The word was adopted into English after Sigmund Freud used it as a term for generalized anxiety. Now it carries shades of philosophical brooding mixed with a dash of psychoanalytic, clinical turmoil. While anxiety and angst are often interchangeable, anxiety foregrounds a feeling of suffering (also present in angst), while angst foregrounds dissatisfaction, a complaint about the way the world is.
Are you dissatisfied and worried in an introspective, overthinking German way? You’ve got angst.
Ennui
Ennui is the French word for boredom. The English word annoy comes from an early, 13th century borrowing of the word, but it was borrowed again during the height of 18th century European Romanticism, when it stood for a particular, fashionable kind of boredom brought on by weariness with the world. Young people at that time, feeling that the promises of the French Revolution had gone unfulfilled, took on an attitude of lethargic disappointment, a preoccupation with the fundamental emptiness of existence. Nothing mattered, so nothing roused the passions.
By the middle of the 19th century, ennui became associated with the alienation of industrialization and modern life. Artists and poets suffered from it, and soon a claim to ennui was a mark of spiritual depth and sensitivity. It implied feelings of superiority and self-regard, the idea being that only bourgeois people too deluded or stupid to see the basic futility of any action could be happy. Now, in English, though it is defined as “a feeling of weariness and dissatisfaction,” ennui also has connotations of self-indulgent posturing and European decadence.
Are you tired, so tired of everything about the world and the way it is? Do you proclaim this, with a long, slow sigh, to everyone around you? You’ve got ennui.
Weltschmerz
Weltschmerz, German for “world pain,” was also coined during the Romantic era, and is in many ways the German version of ennui. It describes a world weariness felt from a perceived mismatch between the ideal image of how the world should be with how it really is.

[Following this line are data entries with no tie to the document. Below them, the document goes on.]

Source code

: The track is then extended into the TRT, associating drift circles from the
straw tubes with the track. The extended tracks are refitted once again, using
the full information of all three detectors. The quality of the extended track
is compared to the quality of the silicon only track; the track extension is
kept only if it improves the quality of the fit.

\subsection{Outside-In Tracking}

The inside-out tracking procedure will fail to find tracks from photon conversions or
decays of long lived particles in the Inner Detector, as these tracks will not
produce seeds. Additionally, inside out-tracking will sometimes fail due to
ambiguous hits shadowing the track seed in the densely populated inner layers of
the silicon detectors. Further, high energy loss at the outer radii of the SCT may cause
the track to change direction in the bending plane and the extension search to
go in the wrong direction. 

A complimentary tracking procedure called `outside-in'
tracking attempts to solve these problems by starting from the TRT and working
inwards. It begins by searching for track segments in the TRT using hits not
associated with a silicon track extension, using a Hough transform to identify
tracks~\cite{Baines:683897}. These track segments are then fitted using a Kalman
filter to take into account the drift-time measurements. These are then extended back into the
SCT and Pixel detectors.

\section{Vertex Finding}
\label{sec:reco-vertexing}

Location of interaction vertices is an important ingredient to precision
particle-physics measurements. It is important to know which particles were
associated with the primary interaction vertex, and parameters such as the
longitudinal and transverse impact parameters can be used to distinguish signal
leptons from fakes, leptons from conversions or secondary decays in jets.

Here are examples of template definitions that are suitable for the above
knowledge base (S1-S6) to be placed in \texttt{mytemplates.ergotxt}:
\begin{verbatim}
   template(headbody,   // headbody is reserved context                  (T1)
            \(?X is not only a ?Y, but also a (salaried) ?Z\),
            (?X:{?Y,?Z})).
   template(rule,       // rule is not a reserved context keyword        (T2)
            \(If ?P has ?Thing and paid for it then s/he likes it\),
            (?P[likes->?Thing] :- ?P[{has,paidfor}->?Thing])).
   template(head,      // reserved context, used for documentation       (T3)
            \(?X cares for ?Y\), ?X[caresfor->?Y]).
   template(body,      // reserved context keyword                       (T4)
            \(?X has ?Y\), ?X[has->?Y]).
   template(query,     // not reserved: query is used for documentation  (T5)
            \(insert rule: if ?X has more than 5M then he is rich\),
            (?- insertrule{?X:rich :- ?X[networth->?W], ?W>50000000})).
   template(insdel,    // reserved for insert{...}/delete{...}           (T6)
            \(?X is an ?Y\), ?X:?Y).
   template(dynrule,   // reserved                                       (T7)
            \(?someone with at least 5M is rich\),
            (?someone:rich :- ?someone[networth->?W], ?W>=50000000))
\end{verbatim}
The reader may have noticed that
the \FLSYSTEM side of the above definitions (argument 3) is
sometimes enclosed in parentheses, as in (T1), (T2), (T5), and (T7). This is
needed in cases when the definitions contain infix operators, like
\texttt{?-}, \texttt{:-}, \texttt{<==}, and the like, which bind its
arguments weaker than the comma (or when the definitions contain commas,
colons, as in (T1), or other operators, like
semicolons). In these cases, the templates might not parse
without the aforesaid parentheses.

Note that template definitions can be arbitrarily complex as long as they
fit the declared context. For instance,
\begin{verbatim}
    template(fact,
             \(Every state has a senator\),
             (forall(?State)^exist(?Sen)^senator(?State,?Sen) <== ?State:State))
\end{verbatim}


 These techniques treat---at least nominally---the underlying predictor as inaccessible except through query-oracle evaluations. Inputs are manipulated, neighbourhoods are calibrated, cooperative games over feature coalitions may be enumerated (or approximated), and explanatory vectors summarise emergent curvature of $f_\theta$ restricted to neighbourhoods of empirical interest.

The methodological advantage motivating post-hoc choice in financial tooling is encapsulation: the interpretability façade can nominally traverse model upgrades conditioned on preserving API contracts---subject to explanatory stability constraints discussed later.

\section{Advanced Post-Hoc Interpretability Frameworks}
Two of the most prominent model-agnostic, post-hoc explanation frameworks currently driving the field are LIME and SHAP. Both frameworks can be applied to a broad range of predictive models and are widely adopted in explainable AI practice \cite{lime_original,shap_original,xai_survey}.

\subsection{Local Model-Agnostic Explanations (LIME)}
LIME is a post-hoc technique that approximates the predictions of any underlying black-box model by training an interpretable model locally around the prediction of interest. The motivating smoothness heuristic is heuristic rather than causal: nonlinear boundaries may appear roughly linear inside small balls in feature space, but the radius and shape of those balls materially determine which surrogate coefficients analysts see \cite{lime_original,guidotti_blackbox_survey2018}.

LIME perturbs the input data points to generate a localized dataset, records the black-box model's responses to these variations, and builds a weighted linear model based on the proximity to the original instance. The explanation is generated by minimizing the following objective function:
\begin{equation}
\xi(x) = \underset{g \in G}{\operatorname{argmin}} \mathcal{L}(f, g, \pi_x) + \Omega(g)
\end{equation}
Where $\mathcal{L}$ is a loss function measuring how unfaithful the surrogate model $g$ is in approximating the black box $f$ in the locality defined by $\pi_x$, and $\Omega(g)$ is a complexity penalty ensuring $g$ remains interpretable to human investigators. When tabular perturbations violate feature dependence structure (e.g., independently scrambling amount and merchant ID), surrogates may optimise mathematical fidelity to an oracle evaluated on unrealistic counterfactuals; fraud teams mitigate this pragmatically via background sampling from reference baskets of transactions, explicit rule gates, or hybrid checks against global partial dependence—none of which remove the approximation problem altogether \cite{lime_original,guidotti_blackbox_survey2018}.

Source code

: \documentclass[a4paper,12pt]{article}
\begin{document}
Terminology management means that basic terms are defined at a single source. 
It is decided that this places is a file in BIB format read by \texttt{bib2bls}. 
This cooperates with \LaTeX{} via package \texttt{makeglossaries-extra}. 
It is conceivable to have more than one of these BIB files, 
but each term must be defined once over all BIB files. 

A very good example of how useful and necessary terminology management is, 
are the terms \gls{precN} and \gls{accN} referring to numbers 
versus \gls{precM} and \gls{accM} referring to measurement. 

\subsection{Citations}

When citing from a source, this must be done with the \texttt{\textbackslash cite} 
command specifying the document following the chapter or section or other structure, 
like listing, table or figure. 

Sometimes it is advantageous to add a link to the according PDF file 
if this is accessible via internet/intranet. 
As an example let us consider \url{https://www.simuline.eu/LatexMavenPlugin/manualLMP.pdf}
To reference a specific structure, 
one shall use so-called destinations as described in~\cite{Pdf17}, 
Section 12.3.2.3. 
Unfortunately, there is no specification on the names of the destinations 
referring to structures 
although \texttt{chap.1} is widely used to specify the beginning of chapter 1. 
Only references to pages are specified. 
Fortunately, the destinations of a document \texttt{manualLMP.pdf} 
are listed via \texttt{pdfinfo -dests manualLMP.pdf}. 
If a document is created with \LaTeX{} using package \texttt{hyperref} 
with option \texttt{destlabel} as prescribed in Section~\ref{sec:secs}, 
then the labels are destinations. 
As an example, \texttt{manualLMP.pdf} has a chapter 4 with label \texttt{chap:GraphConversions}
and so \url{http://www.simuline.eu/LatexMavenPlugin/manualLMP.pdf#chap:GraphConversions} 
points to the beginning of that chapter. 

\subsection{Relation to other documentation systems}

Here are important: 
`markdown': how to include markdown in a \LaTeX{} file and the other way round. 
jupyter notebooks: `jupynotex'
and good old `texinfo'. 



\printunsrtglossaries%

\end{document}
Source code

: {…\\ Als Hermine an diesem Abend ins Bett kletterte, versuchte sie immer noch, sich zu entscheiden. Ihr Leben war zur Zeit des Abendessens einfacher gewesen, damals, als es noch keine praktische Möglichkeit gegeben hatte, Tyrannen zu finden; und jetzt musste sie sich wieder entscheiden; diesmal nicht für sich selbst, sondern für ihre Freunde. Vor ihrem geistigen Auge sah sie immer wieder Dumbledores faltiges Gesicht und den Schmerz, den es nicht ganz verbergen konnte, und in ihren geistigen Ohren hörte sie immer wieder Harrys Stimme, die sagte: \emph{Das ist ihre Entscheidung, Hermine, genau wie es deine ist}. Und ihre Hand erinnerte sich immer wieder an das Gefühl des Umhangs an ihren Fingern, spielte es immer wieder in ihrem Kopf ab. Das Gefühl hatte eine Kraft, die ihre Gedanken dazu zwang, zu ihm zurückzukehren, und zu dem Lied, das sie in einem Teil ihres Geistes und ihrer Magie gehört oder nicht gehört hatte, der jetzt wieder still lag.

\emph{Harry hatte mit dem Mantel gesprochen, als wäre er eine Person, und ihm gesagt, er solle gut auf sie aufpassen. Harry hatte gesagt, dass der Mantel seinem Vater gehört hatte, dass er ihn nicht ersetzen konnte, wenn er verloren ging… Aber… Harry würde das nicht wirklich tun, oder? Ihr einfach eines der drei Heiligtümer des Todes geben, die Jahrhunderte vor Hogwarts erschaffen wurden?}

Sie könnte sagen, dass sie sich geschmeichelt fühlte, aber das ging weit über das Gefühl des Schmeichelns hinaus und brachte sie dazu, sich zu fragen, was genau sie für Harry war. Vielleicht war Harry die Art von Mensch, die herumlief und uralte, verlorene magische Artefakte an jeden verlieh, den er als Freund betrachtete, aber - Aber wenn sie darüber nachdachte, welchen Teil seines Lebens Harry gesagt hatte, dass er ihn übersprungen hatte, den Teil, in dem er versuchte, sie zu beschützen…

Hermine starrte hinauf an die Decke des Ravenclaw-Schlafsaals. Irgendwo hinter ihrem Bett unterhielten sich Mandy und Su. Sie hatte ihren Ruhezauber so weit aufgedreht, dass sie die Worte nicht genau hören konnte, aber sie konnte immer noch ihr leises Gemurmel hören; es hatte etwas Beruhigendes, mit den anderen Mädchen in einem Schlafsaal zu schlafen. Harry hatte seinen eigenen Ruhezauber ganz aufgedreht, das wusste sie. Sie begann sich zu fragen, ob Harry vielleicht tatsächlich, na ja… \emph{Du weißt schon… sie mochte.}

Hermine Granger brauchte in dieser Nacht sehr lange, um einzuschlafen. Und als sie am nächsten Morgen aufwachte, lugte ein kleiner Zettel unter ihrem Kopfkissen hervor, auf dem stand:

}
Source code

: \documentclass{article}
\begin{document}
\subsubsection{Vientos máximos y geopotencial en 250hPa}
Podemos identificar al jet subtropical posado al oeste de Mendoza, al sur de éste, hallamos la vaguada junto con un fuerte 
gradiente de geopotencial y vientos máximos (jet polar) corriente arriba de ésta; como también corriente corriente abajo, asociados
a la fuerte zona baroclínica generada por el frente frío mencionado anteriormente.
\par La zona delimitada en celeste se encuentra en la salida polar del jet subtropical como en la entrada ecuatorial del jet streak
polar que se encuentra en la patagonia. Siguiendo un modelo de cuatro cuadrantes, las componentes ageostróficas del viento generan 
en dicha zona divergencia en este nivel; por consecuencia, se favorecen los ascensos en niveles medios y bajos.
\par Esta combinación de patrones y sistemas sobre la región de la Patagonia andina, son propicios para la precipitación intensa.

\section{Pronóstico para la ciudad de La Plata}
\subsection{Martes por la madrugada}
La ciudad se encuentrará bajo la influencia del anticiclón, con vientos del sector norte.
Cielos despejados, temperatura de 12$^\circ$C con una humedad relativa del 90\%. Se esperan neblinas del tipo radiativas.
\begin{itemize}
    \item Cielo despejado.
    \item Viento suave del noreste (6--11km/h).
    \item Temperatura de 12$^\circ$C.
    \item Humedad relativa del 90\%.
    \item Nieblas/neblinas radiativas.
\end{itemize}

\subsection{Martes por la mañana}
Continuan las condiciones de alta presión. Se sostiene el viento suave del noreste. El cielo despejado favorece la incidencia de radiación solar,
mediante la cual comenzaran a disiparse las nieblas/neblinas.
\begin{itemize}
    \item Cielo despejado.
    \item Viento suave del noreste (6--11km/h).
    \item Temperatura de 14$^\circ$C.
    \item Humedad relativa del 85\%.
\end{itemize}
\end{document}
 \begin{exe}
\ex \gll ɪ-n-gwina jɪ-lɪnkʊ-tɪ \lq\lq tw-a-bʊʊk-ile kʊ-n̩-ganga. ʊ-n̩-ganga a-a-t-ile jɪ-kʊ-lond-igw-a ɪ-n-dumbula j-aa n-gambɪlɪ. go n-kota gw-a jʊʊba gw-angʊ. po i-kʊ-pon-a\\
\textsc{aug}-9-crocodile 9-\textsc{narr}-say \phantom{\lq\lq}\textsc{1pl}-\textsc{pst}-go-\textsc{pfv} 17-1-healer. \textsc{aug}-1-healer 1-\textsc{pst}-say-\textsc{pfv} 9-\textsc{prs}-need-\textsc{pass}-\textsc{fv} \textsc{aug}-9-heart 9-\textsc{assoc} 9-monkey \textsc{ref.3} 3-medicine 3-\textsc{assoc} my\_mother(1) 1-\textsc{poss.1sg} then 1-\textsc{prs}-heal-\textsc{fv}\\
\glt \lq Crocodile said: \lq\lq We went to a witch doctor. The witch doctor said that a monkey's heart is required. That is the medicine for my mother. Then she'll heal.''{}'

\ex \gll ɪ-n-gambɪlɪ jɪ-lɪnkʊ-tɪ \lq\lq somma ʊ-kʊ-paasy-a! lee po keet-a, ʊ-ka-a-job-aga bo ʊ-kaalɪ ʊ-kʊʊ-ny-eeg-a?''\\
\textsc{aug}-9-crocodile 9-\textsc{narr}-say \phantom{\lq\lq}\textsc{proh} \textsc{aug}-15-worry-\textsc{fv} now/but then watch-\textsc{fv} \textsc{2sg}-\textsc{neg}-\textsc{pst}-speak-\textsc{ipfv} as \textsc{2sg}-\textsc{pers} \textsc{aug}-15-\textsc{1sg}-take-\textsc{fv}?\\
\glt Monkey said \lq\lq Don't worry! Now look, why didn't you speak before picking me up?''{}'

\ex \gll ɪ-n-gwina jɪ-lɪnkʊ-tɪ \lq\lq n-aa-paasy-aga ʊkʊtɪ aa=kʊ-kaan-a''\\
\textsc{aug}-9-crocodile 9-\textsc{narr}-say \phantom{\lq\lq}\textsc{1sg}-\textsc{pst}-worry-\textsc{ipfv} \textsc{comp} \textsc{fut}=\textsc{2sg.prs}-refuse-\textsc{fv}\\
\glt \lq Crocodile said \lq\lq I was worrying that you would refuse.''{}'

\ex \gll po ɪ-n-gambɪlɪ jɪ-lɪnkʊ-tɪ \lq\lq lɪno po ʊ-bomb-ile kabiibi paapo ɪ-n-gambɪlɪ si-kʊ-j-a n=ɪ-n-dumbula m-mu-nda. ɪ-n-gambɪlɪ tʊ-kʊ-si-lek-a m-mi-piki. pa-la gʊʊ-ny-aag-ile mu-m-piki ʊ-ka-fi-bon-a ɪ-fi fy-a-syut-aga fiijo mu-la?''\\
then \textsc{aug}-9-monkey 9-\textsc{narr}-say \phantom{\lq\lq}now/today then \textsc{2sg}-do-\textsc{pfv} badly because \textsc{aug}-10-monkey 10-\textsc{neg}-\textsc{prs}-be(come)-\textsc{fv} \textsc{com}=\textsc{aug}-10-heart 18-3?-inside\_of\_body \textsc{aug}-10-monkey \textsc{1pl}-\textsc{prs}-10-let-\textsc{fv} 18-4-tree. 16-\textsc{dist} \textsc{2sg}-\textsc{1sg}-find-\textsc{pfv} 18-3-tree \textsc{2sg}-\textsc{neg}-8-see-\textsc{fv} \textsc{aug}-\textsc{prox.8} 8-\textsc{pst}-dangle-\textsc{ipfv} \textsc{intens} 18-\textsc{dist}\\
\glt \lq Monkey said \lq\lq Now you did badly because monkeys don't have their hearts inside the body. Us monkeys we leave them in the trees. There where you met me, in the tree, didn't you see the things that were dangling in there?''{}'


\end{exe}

In German philosophy, it was distinguished from pessimism, the idea that there is more bad than good in the world, because while pessimism was the logical conclusion of cool, rational philosophical pondering, weltschmerz was an emotional response. Though weltschmerz and ennui are pretty close synonyms, ennui foregrounds the listlessness brought on by world weariness (it can also be a term for more simple boredom), and weltschmerz foregrounds the pain or sadness. There is perhaps a greater sense of yearning in weltschmerz (part of the pain is that the sufferer really wants the world to be otherwise). Also, as an English word, weltschmerz isn’t as common as ennui, so there are fewer connotations about the type of person that comes down with it. Its very German sound (that “schm”!) makes it seem more serious and grim than ennui.
Do you have sadness in your heart for the world that can never be—and sensible shoes? You’ve got weltschmerz.
A version of this story ran in 2016; it has been updated for 2023.